6. Sharing insights/findings at scrum/demo days or other times where the company gets together e.g., town halls. Similar to a research newsletter, preparation needs to be done by the people who had conducted the research. It may have more efficacy than an email or a video as there is effectively a captive audience. Visuals are far more effective when composing these, so if you are visiting a customer, give them a head’s up that you’d like to take short videos or photos and see if it is OK. If you go with this method it is important to consider keeping it short, punchy and visual. Ask yourself, “what can the audience take away from this and apply to their own job?” or “what would someone never have thought of or known before?”.

7. Having employees ‘dog food’ your product if possible to gain empathy for the product/user. If you can somehow get the product as part of people’s day to day work or lives, much like the customer support they get to understand the product inside out. This is also a great idea for any new employees who haven’t yet got a good grip on the product. They can question everything about the product with fresh eyes.

Try to implement these one at a time. If you approach these like experimentations you can test various methods and see what the reactions are like in your company. For example, has there been much output or impact after three months of a newsletter? If not, maybe make changes — change the tone, the focus or move to another medium.

It definitely helps if you include a few people at the start who are super enthusiastic and can be evangelists in different departments such as engineering or product management.
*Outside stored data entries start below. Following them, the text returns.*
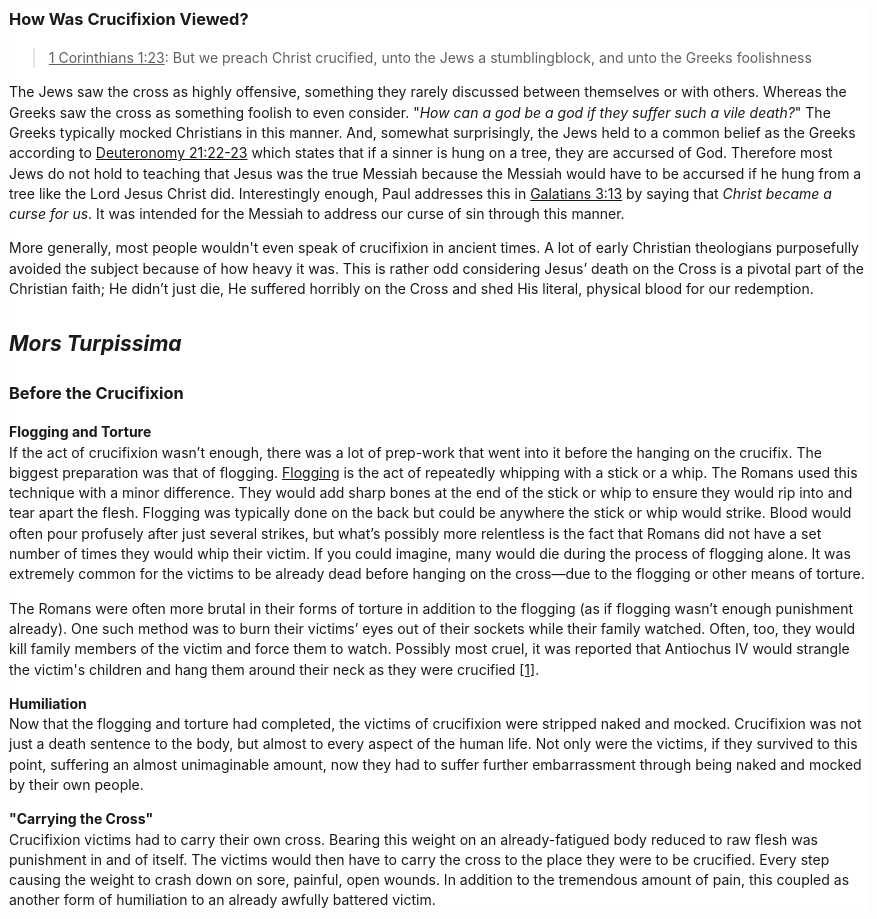 ### How Was Crucifixion Viewed?
> <u>1 Corinthians 1:23</u>: But we preach Christ crucified, unto the Jews a stumblingblock, and unto the Greeks foolishness

The Jews saw the cross as highly offensive, something they rarely discussed between themselves or with others. Whereas the Greeks saw the cross as something foolish to even consider. "*How can a god be a god if they suffer such a vile death?*" The Greeks typically mocked Christians in this manner. And, somewhat surprisingly, the Jews held to a common belief as the Greeks according to [Deuteronomy 21:22-23](https://www.biblegateway.com/passage/?search=Deuteronomy+21%3A22-23&version=KJV) which states that if a sinner is hung on a tree, they are accursed of God. Therefore most Jews do not hold to teaching that Jesus was the true Messiah because the Messiah would have to be accursed if he hung from a tree like the Lord Jesus Christ did. Interestingly enough, Paul addresses this in [Galatians 3:13](https://www.biblegateway.com/passage/?search=Galatians%203%3A13&version=KJV) by saying that *Christ became a curse for us*. It was intended for the Messiah to address our curse of sin through this manner.

More generally, most people wouldn't even speak of crucifixion in ancient times. A lot of early Christian theologians purposefully avoided the subject because of how heavy it was. This is rather odd considering Jesus’ death on the Cross is a pivotal part of the Christian faith; He didn’t just die, He suffered horribly on the Cross and shed His literal, physical blood for our redemption.

## *Mors Turpissima*
### Before the Crucifixion
**Flogging and Torture**<br>
If the act of crucifixion wasn’t enough, there was a lot of prep-work that went into it before the hanging on the crucifix. The biggest preparation was that of flogging. [Flogging]( https://www.merriam-webster.com/dictionary/flog) is the act of repeatedly whipping with a stick or a whip. The Romans used this technique with a minor difference. They would add sharp bones at the end of the stick or whip to ensure they would rip into and tear apart the flesh. Flogging was typically done on the back but could be anywhere the stick or whip would strike. Blood would often pour profusely after just several strikes, but what’s possibly more relentless is the fact that Romans did not have a set number of times they would whip their victim. If you could imagine, many would die during the process of flogging alone. It was extremely common for the victims to be already dead before hanging on the cross—due to the flogging or other means of torture. 

The Romans were often more brutal in their forms of torture in addition to the flogging (as if flogging wasn’t enough punishment already). One such method was to burn their victims’ eyes out of their sockets while their family watched. Often, too, they would kill family members of the victim and force them to watch. Possibly most cruel, it was reported that Antiochus IV would strangle the victim's children and hang them around their neck as they were crucified [[1]](https://www.livescience.com/65283-crucifixion-history.html#:~:text=In%20Rome%2C%20people%20condemned%20to,and%20legs%20by%20Roman%20soldiers.). 

**Humiliation**<br>
Now that the flogging and torture had completed, the victims of crucifixion were stripped naked and mocked. Crucifixion was not just a death sentence to the body, but almost to every aspect of the human life. Not only were the victims, if they survived to this point, suffering an almost unimaginable amount, now they had to suffer further embarrassment through being naked and mocked by their own people. 

**"Carrying the Cross"**<br>
Crucifixion victims had to carry their own cross. Bearing this weight on an already-fatigued body reduced to raw flesh was punishment in and of itself. The victims would then have to carry the cross to the place they were to be crucified. Every step causing the weight to crash down on sore, painful, open wounds. In addition to the tremendous amount of pain, this coupled as another form of humiliation to an already awfully battered victim.  
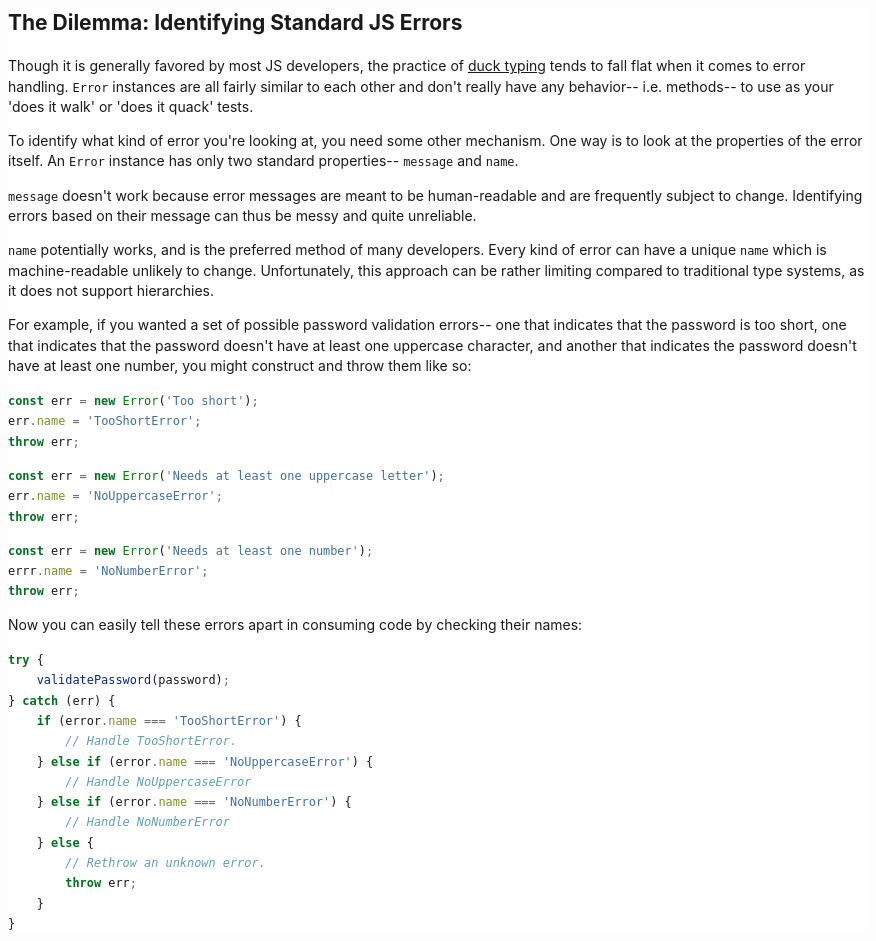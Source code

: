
```js
```


## The Dilemma: Identifying Standard JS Errors
Though it is generally favored by most JS developers, the practice of
[duck typing](https://en.wikipedia.org/wiki/Duck_typing) tends to fall flat
when it comes to error handling. `Error` instances are all fairly similar to
each other and don't really have any behavior-- i.e. methods-- to use as your
'does it walk' or 'does it quack' tests.

To identify what kind of error you're looking at, you need some other mechanism.
One way is to look at the properties of the error itself. An `Error` instance
has only two standard properties-- `message` and `name`.

`message` doesn't work because error messages are meant to be human-readable and
are frequently subject to change. Identifying errors based on their message can
thus be messy and quite unreliable.

`name` potentially works, and is the preferred method of many developers. Every
kind of error can have a unique `name` which is machine-readable unlikely to
change. Unfortunately, this approach can be rather limiting compared to
traditional type systems, as it does not support hierarchies.

For example, if you wanted a set of possible password validation errors--
one that indicates that the password is too short, one that indicates that
the password doesn't have at least one uppercase character, and another
that indicates the password doesn't have at least one number, you might
construct and throw them like so:

```js
const err = new Error('Too short');
err.name = 'TooShortError';
throw err;
```
```js
const err = new Error('Needs at least one uppercase letter');
err.name = 'NoUppercaseError';
throw err;
```
```js
const err = new Error('Needs at least one number');
errr.name = 'NoNumberError';
throw err;
```

Now you can easily tell these errors apart in consuming code by checking their
names:

```js
try {
	validatePassword(password);
} catch (err) {
	if (error.name === 'TooShortError') {
		// Handle TooShortError.
	} else if (error.name === 'NoUppercaseError') {
		// Handle NoUppercaseError
	} else if (error.name === 'NoNumberError') {
		// Handle NoNumberError
	} else {
		// Rethrow an unknown error.
		throw err;
	}
}
```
The best evangelists are those who have interacted with a customer and have seen the value or impact on their own work. These could be heads of departments or managers, or someone not that senior in the organization who could take a grassroots approach if the organizational environment permitted. They could evangalize it by nominating others to be involved when there is a call for participants, or have sharing sessions amongst their team. Mention it to a few people and see what reactions you get.

Most of these have no cost, except for time, but the value in getting distributed knowledge and company wide empathy is priceless.

This article is also published on the Optimal Workshop blog.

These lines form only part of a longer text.